His wife, meanwhile, started going to the Adventist church every Sabbath. She had learned about the Sabbath from Robert’s parents, and she wanted to obey the Bible. She begged Robert to go to church with her.
After many days, Robert finally agreed to go to church, but under one condition: He would only go for the sermon. He didn’t want to go to Sabbath School.
As soon as the pastor began to preach on Sabbath, Robert’s ears started ringing. His shirt and face became very wet. He was sweating terribly. For some reason, he was very nervous about being in church.
After 15 minutes, Robert whispered to his wife, “I’m leaving.”
“But we just got here,” his wife said.
“I know, but I’m leaving,” he said.
Later at home, Robert couldn’t explain to his wife what had happened. He felt sad. He remembered going to church with his parents and talking about the sermon at lunch. He worried that maybe he had sinned so much that he couldn’t go to church anymore.
He prayed to God for help. He decided that he would try to go to church again, but this time he would go for Sabbath School and the sermon. He didn’t tell his wife about the plan until Sabbath morning. “We’re going to church together today!” he told her. She was so happy!
Everything went fine during Sabbath School, but then the preacher gave the sermon. Robert didn’t sweat again, but he was surprised as he listened. It seemed like the preacher was talking directly to him.
On a Sabbath afternoon, Robert went to a relative’s house to study the Bible. As they read about forgiveness, Robert began to wonder again whether he had sinned too much to go to church. He couldn’t believe that God would forgive him for all the bad things that he had done. Suddenly, Robert heard a voice inside him say, “You are forgiven.”
Robert was a big, tough man, but he started to cry like a little baby. He hadn’t cried in many years, and he didn’t even know that he still could cry.
“At that moment, I knew that God had forgiven my sins,” he said.
Robert’s tough face melted away. He began to smile through the tears. He was forgiven of his sins!

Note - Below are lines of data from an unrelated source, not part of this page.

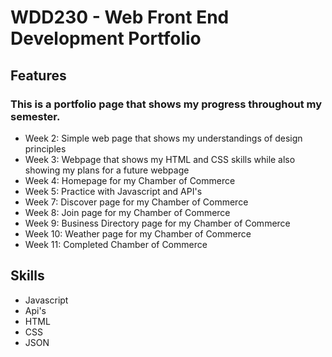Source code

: # WDD230 - Web Front End Development Portfolio
## Features
### This is a portfolio page that shows my progress throughout my semester.
- Week 2: Simple web page that shows my understandings of design principles
- Week 3: Webpage that shows my HTML and CSS skills while also showing my plans for a future webpage
- Week 4: Homepage for my Chamber of Commerce
- Week 5: Practice with Javascript and API's
- Week 7: Discover page for my Chamber of Commerce
- Week 8: Join page for my Chamber of Commerce
- Week 9: Business Directory page for my Chamber of Commerce
- Week 10: Weather page for my Chamber of Commerce
- Week 11: Completed Chamber of Commerce

## Skills
- Javascript
- Api's
- HTML
- CSS
- JSON
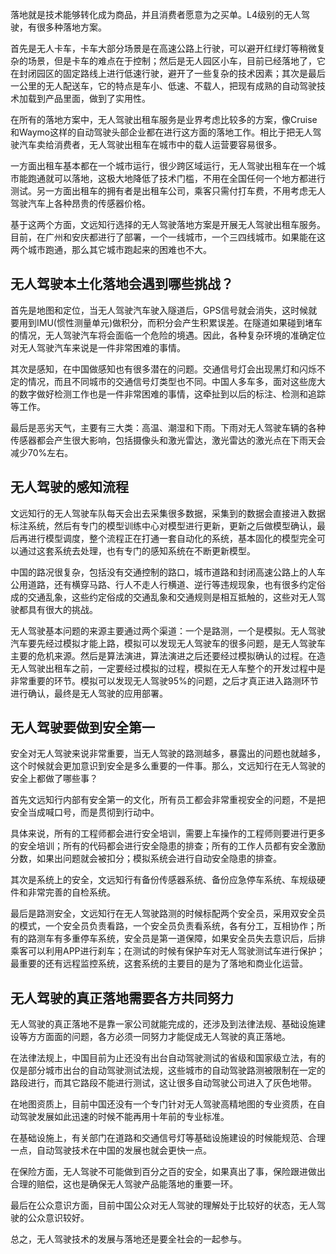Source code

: 落地就是技术能够转化成为商品，并且消费者愿意为之买单。L4级别的无人驾驶，有很多种落地方案。  

首先是无人卡车，卡车大部分场景是在高速公路上行驶，可以避开红绿灯等稍微复杂的场景，但是卡车的难点在于控制；然后是无人园区小车，目前已经落地了，它在封闭园区的固定路线上进行低速行驶，避开了一些复杂的技术因素；其次是最后一公里的无人配送车，它的特点是车小、低速、不载人，把现有成熟的自动驾驶技术加载到产品里面，做到了实用性。  

在所有的落地方案中，无人驾驶出租车服务是业界考虑比较多的方案，像Cruise和Waymo这样的自动驾驶头部企业都在进行这方面的落地工作。相比于把无人驾驶汽车卖给消费者，无人驾驶出租车在城市中的载人运营要容易很多。  

一方面出租车基本都在一个城市运行，很少跨区域运行，无人驾驶出租车在一个城市能跑通就可以落地，这极大地降低了技术门槛，不用在全国任何一个地方都进行测试。另一方面出租车的拥有者是出租车公司，乘客只需付打车费，不用考虑无人驾驶汽车上各种昂贵的传感器价格。  

基于这两个方面，文远知行选择的无人驾驶落地方案是开展无人驾驶出租车服务。目前，在广州和安庆都进行了部署，一个一线城市，一个三四线城市。如果能在这两个城市跑通，那么其它城市跑起来的困难也不大。  

## 无人驾驶本土化落地会遇到哪些挑战？
首先是地图和定位，当无人驾驶汽车驶入隧道后，GPS信号就会消失，这时候就要用到IMU(惯性测量单元)做积分，而积分会产生积累误差。在隧道如果碰到堵车的情况，无人驾驶汽车将会面临一个危险的境遇。因此，各种复杂环境的准确定位对无人驾驶汽车来说是一件非常困难的事情。      

其次是感知，在中国做感知也有很多潜在的问题。交通信号灯会出现黑灯和闪烁不定的情况，而且不同城市的交通信号灯类型也不同。中国人多车多，面对这些庞大的数字做好检测工作也是一件非常困难的事情，这牵扯到以后的标注、检测和追踪等工作。    

最后是恶劣天气，主要有三大类：高温、潮湿和下雨。下雨对无人驾驶车辆的各种传感器都会产生很大影响，包括摄像头和激光雷达，激光雷达的激光点在下雨天会减少70%左右。  

## 无人驾驶的感知流程  
文远知行的无人驾驶车队每天会出去采集很多数据，采集到的数据会直接进入数据标注系统，然后有专门的模型训练中心对模型进行更新，更新之后做模型确认，最后再进行模型调度，整个流程正在打通一套自动化的系统，基本固化的模型完全可以通过这套系统去处理，也有专门的感知系统在不断更新模型。    

中国的路况很复杂，包括没有交通控制的路口，城市道路和封闭高速公路上的人车公用道路，还有横穿马路、行人不走人行横道、逆行等违规现象，也有很多约定俗成的交通乱象，这些约定俗成的交通乱象和交通规则是相互抵触的，这些对无人驾驶都具有很大的挑战。     

无人驾驶基本问题的来源主要通过两个渠道：一个是路测，一个是模拟。无人驾驶汽车要先经过模拟才能上路，模拟可以发现无人驾驶车的很多问题，是无人驾驶车主要的危机来源。然后是算法演进，算法演进之后还要经过模拟确认的过程。在造无人驾驶出租车之前，一定要经过模拟的过程，模拟在无人车整个的开发过程中是非常重要的环节。模拟可以发现无人驾驶95%的问题，之后才真正进入路测环节进行确认，最终是无人驾驶的应用部署。  

## 无人驾驶要做到安全第一
安全对无人驾驶来说非常重要，当无人驾驶的路测越多，暴露出的问题也就越多，这个时候就会更加意识到安全是多么重要的一件事。那么，文远知行在无人驾驶的安全上都做了哪些事？    

首先文远知行内部有安全第一的文化，所有员工都会非常重视安全的问题，不是把安全当成喊口号，而是贯彻到行动中。  

具体来说，所有的工程师都会进行安全培训，需要上车操作的工程师则要进行更多的安全培训；所有的代码都会进行安全隐患的排查；所有的工作人员都有安全激励分数，如果出问题就会被扣分；模拟系统会进行自动安全隐患的排查。   

其次是系统上的安全，文远知行有备份传感器系统、备份应急停车系统、车规级硬件和非常完善的自检系统。   

最后是路测安全，文远知行在无人驾驶路测的时候标配两个安全员，采用双安全员的模式，一个安全员负责看路，一个安全员负责看系统，各有分工，互相协作；所有的路测车有多重停车系统，安全员是第一道保障，如果安全员失去意识后，后排乘客可以利用APP进行刹车；在测试的时候有保护车对无人驾驶测试车进行保护；最重要的还有远程监控系统，这套系统的主要目的是为了落地和商业化运营。  

## 无人驾驶的真正落地需要各方共同努力 
无人驾驶的真正落地不是靠一家公司就能完成的，还涉及到法律法规、基础设施建设等方方面面的问题，各方必须一同努力才能促成无人驾驶的真正落地。    

在法律法规上，中国目前为止还没有出台自动驾驶测试的省级和国家级立法，有的仅是部分城市出台的自动驾驶测试法规，这些城市的自动驾驶路测被限制在一定的路段进行，而其它路段不能进行测试，这让很多自动驾驶公司进入了灰色地带。

在地图资质上，目前中国还没有一个专门针对无人驾驶高精地图的专业资质，在自动驾驶发展如此迅速的时候不能再用十年前的专业标准。

在基础设施上，有关部门在道路和交通信号灯等基础设施建设的时候能规范、合理一点，自动驾驶技术在中国的发展也就会更快一点。

在保险方面，无人驾驶不可能做到百分之百的安全，如果真出了事，保险跟进做出合理的赔偿，这也是确保无人驾驶产品能落地的重要一环。 
   
最后在公众意识方面，目前中国公众对无人驾驶的理解处于比较好的状态，无人驾驶的公众意识较好。

总之，无人驾驶技术的发展与落地还是要全社会的一起参与。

Robert gave his heart to Jesus. Today Robert is the father of two little boys, and he is glad that they have never heard shooting like he did when he was a boy.
“When my kids fight, they fight over who will pray first at a meal,” he said. “I feel that God is taking care of me, and I am grateful.”
Part of this quarter’s Thirteenth Sabbath Offering will help the Southeast Adventist Hospital, where Robert works as the chief financial officer. He is responsible for all the hospital’s money. Your offering will help the hospital teach more people in Mexico about good health and the Creator of health, Jesus. Thank you for your mission offering.